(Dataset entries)
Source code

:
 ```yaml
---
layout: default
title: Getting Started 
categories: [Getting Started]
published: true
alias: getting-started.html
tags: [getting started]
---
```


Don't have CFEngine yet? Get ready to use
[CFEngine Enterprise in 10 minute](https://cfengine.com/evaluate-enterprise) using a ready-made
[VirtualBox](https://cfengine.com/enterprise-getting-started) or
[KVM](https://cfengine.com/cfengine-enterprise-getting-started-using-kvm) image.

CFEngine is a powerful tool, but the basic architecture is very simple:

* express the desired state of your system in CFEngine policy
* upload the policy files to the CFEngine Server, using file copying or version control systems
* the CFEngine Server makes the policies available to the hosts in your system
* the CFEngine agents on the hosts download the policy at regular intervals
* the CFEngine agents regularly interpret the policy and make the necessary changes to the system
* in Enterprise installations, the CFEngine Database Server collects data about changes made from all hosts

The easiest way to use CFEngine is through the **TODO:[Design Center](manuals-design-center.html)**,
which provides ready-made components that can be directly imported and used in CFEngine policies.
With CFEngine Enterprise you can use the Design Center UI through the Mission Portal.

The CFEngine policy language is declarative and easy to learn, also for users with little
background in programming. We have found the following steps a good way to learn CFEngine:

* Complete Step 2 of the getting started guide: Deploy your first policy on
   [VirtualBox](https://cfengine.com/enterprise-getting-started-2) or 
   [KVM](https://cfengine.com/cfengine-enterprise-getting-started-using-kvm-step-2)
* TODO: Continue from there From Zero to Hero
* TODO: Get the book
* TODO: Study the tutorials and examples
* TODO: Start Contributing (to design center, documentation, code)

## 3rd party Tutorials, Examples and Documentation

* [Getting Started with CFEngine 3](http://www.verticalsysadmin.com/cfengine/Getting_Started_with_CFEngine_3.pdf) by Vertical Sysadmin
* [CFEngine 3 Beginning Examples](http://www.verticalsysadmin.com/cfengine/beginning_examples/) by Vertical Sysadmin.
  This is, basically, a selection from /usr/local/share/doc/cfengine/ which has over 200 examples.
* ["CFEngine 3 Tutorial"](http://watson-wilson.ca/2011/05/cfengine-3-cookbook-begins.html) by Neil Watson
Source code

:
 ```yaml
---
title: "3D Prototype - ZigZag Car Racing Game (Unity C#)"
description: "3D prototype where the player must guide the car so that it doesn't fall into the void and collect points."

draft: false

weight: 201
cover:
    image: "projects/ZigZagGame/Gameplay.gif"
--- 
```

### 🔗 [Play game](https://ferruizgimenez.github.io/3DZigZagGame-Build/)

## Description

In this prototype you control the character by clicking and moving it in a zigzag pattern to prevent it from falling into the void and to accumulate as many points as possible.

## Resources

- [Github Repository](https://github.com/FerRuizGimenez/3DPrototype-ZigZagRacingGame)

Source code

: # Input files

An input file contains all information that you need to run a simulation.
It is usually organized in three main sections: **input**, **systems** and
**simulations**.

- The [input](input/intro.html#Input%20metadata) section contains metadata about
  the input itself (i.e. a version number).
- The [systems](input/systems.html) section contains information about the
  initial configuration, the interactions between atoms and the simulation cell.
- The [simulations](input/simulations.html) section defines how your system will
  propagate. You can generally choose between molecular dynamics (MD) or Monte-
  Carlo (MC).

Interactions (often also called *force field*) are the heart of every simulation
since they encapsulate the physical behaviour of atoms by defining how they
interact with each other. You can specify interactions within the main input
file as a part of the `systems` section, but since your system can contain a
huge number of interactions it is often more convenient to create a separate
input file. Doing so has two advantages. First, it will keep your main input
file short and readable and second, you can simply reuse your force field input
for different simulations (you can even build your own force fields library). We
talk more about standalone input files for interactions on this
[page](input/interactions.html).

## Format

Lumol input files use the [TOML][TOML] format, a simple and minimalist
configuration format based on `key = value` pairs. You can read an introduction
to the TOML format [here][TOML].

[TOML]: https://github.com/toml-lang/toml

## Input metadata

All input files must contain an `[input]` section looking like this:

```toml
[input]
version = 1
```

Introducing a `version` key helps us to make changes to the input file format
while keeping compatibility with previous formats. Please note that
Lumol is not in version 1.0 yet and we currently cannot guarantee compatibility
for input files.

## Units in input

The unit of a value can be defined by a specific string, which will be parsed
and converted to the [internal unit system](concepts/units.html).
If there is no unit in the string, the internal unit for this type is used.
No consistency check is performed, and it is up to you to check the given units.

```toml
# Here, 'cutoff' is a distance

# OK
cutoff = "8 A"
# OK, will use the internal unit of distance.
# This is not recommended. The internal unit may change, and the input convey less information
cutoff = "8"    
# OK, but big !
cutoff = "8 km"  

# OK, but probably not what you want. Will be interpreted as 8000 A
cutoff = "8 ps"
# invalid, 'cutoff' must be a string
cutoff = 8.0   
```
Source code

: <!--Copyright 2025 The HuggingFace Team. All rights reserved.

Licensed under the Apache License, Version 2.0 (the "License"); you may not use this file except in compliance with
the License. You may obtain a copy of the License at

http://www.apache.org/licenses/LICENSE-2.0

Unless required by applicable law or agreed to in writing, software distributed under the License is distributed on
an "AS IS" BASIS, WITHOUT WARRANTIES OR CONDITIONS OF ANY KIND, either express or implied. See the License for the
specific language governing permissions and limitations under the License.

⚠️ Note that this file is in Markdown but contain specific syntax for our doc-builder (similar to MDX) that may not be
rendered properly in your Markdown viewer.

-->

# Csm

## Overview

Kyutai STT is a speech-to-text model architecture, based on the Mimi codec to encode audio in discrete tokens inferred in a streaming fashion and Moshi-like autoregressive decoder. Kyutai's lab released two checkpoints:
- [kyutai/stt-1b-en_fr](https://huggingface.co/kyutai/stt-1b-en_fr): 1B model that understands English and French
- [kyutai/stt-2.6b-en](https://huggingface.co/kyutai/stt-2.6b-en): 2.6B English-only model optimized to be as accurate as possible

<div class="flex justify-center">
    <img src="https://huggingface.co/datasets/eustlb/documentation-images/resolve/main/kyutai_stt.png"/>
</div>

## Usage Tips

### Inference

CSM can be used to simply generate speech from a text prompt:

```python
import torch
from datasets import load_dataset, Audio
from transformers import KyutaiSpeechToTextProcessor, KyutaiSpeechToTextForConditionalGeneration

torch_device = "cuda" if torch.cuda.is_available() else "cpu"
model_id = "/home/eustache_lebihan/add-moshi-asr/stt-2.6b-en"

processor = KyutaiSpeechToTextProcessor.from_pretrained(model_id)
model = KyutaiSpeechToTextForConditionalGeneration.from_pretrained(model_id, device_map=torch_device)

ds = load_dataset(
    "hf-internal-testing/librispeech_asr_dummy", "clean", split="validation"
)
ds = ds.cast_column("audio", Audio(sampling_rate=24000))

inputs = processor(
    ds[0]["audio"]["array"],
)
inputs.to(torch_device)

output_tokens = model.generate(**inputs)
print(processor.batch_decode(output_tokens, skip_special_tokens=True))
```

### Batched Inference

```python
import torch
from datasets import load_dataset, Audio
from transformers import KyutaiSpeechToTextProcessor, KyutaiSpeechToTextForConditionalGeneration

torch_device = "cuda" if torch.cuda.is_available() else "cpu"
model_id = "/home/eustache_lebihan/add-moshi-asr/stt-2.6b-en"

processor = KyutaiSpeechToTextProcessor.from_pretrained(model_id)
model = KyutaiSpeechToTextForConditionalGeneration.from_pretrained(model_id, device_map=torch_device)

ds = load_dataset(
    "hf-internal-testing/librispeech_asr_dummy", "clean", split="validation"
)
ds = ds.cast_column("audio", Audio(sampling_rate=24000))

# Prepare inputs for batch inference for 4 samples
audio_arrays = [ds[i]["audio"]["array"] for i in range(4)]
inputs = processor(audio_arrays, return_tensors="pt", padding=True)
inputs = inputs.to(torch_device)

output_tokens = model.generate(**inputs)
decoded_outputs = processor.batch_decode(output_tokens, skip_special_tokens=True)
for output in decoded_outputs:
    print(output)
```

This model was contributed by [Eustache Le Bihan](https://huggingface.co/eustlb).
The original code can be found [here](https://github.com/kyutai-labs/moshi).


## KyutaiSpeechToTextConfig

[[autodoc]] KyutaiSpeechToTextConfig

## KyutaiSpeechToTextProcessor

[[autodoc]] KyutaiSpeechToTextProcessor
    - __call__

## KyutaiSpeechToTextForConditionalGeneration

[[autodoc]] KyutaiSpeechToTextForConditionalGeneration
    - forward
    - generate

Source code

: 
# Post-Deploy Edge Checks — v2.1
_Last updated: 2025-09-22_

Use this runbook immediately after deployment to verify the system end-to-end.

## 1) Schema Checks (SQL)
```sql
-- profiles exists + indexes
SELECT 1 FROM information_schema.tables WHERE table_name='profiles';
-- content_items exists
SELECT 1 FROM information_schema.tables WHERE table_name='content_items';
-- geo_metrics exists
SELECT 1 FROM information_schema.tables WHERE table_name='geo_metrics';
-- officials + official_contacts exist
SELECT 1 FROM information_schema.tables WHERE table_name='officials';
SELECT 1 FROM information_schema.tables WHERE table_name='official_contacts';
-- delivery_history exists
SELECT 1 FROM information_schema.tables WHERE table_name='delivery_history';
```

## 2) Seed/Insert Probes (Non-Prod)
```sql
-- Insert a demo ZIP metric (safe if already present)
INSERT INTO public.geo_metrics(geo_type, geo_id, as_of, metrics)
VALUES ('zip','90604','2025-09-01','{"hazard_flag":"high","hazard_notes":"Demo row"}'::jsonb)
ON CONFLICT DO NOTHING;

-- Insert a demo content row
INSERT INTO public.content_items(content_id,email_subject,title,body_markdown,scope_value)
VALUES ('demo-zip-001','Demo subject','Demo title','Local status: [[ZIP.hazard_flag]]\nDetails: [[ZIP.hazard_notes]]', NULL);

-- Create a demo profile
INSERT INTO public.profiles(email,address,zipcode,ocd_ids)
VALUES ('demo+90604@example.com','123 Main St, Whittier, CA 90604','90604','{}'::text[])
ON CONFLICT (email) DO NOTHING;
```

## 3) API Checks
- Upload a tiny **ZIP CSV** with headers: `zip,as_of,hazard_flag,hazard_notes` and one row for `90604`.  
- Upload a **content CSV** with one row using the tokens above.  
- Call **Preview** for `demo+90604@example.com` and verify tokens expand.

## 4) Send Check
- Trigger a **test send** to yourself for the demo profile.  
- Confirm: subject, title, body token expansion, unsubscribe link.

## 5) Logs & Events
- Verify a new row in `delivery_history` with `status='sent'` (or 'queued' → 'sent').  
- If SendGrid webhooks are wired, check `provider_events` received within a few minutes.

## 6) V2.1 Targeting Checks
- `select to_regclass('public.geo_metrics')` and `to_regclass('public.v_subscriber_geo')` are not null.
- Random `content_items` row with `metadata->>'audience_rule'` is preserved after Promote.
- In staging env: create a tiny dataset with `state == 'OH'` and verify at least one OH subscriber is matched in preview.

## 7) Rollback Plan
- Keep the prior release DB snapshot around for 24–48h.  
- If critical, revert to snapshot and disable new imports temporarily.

**Task directions**
In the entries above, find each line that includes the string "there" and copy it.

**Solution to the exercise**
* TODO: Continue from there From Zero to Hero
If there is no unit in the string, the internal unit for this type is used.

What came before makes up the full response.